>>>>

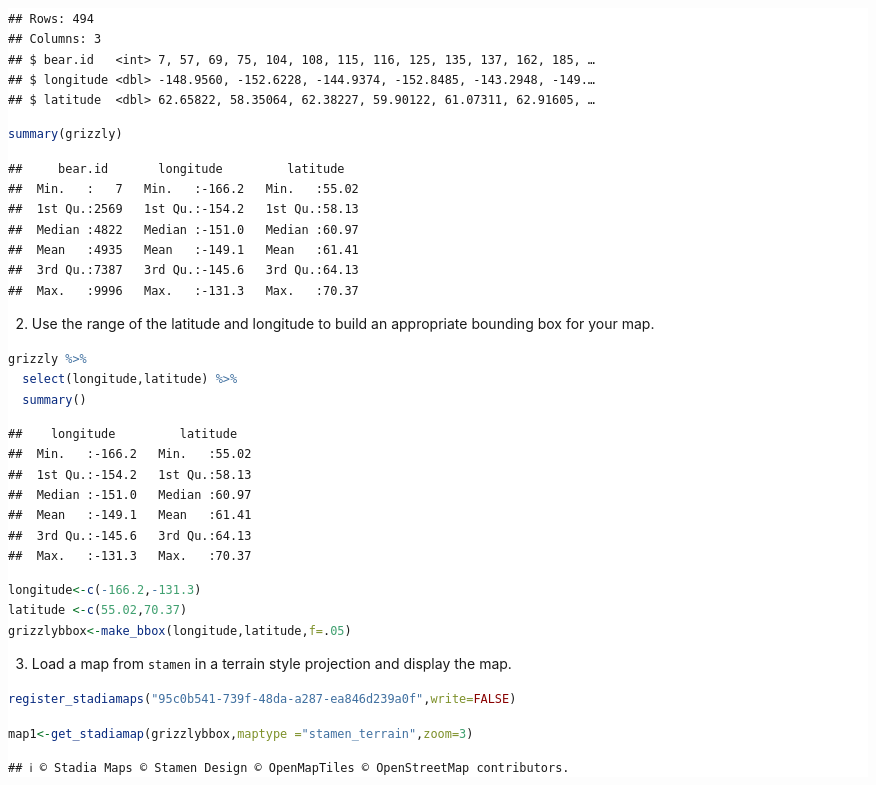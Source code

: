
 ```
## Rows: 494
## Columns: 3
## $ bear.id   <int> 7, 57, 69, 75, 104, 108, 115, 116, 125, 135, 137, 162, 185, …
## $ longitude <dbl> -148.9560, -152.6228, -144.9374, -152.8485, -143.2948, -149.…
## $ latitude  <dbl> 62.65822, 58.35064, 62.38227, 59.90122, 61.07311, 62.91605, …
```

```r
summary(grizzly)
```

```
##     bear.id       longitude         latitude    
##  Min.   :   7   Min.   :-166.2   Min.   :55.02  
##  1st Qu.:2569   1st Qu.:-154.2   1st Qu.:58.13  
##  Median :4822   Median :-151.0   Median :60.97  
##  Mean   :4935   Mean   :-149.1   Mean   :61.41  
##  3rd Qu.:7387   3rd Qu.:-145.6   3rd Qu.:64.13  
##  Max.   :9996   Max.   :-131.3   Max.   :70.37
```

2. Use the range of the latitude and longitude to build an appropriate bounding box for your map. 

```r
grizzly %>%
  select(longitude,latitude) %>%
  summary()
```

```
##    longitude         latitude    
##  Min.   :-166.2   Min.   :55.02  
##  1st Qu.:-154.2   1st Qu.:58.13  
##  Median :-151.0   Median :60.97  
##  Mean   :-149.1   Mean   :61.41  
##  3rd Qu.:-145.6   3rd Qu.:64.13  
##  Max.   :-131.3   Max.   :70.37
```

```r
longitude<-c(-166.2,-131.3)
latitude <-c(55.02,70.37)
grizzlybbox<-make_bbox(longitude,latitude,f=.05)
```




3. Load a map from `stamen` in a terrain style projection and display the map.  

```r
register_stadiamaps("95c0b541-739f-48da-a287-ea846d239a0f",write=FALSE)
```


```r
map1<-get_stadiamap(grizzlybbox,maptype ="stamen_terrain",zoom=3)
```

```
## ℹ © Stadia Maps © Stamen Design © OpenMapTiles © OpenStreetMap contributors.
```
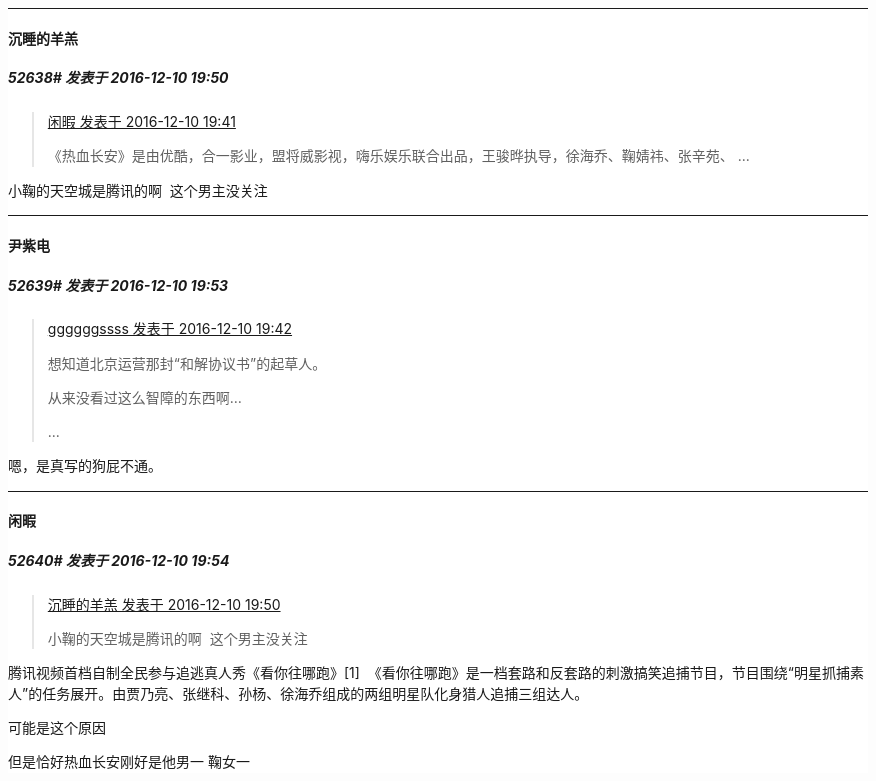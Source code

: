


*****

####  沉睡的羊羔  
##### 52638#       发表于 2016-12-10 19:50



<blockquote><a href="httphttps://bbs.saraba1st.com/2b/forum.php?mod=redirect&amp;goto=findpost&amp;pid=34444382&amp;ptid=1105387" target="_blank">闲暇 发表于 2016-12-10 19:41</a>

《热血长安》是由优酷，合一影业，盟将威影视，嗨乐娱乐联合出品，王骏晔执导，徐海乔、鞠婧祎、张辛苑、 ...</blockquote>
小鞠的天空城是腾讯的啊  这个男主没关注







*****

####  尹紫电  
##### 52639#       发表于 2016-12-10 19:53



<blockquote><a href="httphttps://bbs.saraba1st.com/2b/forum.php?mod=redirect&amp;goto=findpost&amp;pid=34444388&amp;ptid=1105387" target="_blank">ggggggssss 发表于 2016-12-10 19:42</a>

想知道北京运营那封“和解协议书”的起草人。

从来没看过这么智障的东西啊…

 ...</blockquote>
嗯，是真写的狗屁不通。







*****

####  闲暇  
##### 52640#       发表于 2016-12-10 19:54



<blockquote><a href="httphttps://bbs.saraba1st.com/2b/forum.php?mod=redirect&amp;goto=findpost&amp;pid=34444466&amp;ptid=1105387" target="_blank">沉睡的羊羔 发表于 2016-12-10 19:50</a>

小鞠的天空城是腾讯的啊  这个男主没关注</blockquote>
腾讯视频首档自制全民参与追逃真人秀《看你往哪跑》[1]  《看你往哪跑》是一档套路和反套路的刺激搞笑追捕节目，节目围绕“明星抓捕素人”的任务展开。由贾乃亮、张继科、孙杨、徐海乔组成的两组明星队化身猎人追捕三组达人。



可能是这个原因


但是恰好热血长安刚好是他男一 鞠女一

<<<<
>>>>

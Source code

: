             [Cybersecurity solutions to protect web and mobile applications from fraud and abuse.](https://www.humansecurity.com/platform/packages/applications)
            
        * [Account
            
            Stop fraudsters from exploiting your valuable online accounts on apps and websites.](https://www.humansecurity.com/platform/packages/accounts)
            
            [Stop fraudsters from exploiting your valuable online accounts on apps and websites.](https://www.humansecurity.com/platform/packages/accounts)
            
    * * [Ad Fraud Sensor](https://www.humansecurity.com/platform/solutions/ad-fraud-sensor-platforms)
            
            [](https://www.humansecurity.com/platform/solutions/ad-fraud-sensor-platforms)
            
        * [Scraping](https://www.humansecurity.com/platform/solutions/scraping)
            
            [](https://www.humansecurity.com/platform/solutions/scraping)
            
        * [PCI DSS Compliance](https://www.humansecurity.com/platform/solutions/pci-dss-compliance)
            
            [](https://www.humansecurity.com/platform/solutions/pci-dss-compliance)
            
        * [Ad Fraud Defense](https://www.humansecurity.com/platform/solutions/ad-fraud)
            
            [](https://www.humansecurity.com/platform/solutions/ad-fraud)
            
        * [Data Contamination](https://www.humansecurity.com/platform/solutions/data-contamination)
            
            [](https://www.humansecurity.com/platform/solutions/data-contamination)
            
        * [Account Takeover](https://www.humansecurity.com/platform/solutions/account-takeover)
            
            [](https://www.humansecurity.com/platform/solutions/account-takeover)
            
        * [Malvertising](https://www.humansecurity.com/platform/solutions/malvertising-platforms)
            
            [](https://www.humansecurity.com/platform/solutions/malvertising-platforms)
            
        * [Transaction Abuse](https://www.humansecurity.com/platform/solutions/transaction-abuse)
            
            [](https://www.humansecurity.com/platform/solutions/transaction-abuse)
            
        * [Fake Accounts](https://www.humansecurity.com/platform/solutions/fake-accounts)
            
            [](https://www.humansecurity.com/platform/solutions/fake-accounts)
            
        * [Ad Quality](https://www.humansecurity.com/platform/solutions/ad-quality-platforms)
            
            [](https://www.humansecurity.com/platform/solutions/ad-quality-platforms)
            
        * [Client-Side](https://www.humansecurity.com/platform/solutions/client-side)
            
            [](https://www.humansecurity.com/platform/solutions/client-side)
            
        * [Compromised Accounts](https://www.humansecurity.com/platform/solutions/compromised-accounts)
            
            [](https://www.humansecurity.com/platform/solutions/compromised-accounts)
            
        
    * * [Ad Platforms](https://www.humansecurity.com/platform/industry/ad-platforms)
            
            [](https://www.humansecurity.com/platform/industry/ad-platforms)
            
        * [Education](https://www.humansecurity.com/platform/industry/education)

<<<<

Go through the material and say how many lines include "blockquote". The number alone will do.

OUTPUT BELOW:
6